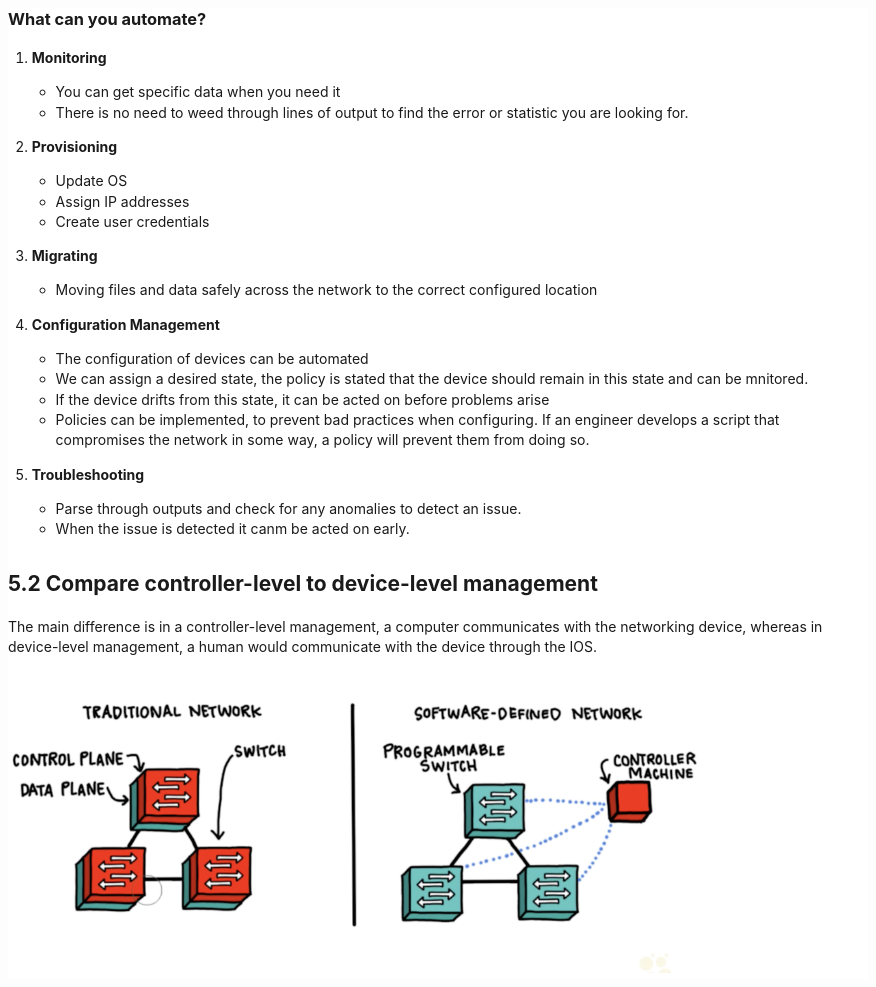 ### What can you automate?

1. **Monitoring**
    - You can get specific data when you need it
    - There is no need to weed through lines of output to find the error or statistic you are looking for.

2. **Provisioning**
    - Update OS
    - Assign IP addresses
    - Create user credentials

3. **Migrating**
    - Moving files and data safely across the network to the correct configured location

4. **Configuration Management**
    - The configuration of devices can be automated
    - We can assign a desired state, the policy is stated that the device should remain in this state and can be mnitored.
    - If the device drifts from this state, it can be acted on before problems arise
    - Policies can be implemented, to prevent bad practices when configuring. If an engineer develops a script that compromises the network in some way, a policy will prevent them from doing so. 

5. **Troubleshooting**
    - Parse through outputs and check for any anomalies to detect an issue.
    - When the issue is detected it canm be acted on early. 

## 5.2 Compare controller-level to device-level management
The main difference is in a controller-level management, a computer communicates with the networking device, whereas in device-level management, a human would communicate with the device through the IOS. 

<img src="dev-cont.png" alt="drawing" width="700"/>
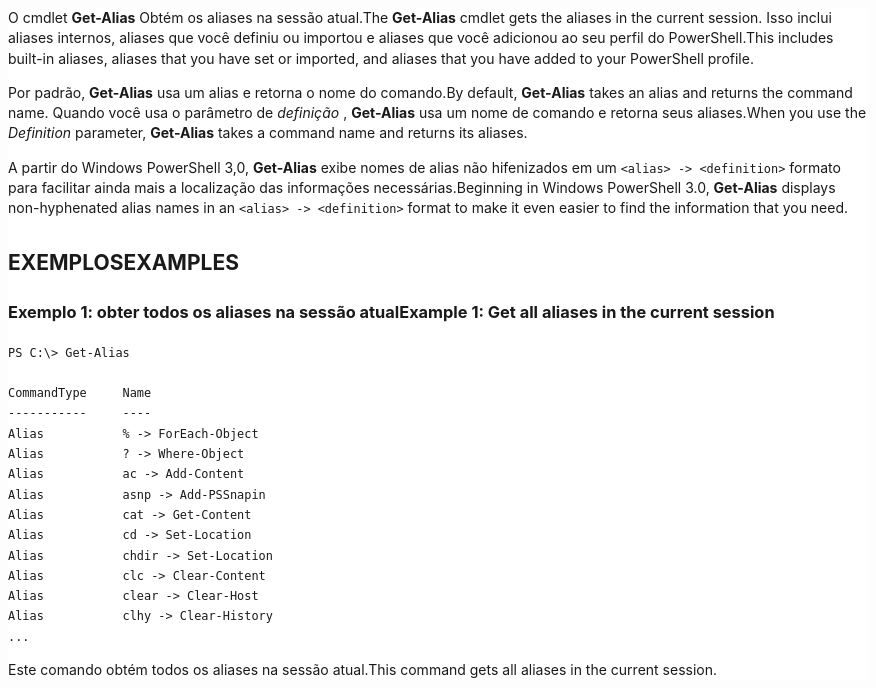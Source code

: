<span data-ttu-id="713f3-110">O cmdlet **Get-Alias** Obtém os aliases na sessão atual.</span><span class="sxs-lookup"><span data-stu-id="713f3-110">The **Get-Alias** cmdlet gets the aliases in the current session.</span></span>
<span data-ttu-id="713f3-111">Isso inclui aliases internos, aliases que você definiu ou importou e aliases que você adicionou ao seu perfil do PowerShell.</span><span class="sxs-lookup"><span data-stu-id="713f3-111">This includes built-in aliases, aliases that you have set or imported, and aliases that you have added to your PowerShell profile.</span></span>

<span data-ttu-id="713f3-112">Por padrão, **Get-Alias** usa um alias e retorna o nome do comando.</span><span class="sxs-lookup"><span data-stu-id="713f3-112">By default, **Get-Alias** takes an alias and returns the command name.</span></span>
<span data-ttu-id="713f3-113">Quando você usa o parâmetro de *definição* , **Get-Alias** usa um nome de comando e retorna seus aliases.</span><span class="sxs-lookup"><span data-stu-id="713f3-113">When you use the *Definition* parameter, **Get-Alias** takes a command name and returns its aliases.</span></span>

<span data-ttu-id="713f3-114">A partir do Windows PowerShell 3,0, **Get-Alias** exibe nomes de alias não hifenizados em um `<alias> -> <definition>` formato para facilitar ainda mais a localização das informações necessárias.</span><span class="sxs-lookup"><span data-stu-id="713f3-114">Beginning in Windows PowerShell 3.0, **Get-Alias** displays non-hyphenated alias names in an `<alias> -> <definition>` format to make it even easier to find the information that you need.</span></span>

## <span data-ttu-id="713f3-115">EXEMPLOS</span><span class="sxs-lookup"><span data-stu-id="713f3-115">EXAMPLES</span></span>

### <span data-ttu-id="713f3-116">Exemplo 1: obter todos os aliases na sessão atual</span><span class="sxs-lookup"><span data-stu-id="713f3-116">Example 1: Get all aliases in the current session</span></span>

```
PS C:\> Get-Alias

CommandType     Name
-----------     ----
Alias           % -> ForEach-Object
Alias           ? -> Where-Object
Alias           ac -> Add-Content
Alias           asnp -> Add-PSSnapin
Alias           cat -> Get-Content
Alias           cd -> Set-Location
Alias           chdir -> Set-Location
Alias           clc -> Clear-Content
Alias           clear -> Clear-Host
Alias           clhy -> Clear-History
...
```

<span data-ttu-id="713f3-117">Este comando obtém todos os aliases na sessão atual.</span><span class="sxs-lookup"><span data-stu-id="713f3-117">This command gets all aliases in the current session.</span></span>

-.-.-

§ Prompt: Tally up the lines in the records containing the word "returns", then give the count and nothing else.

§ Completed exercise: 2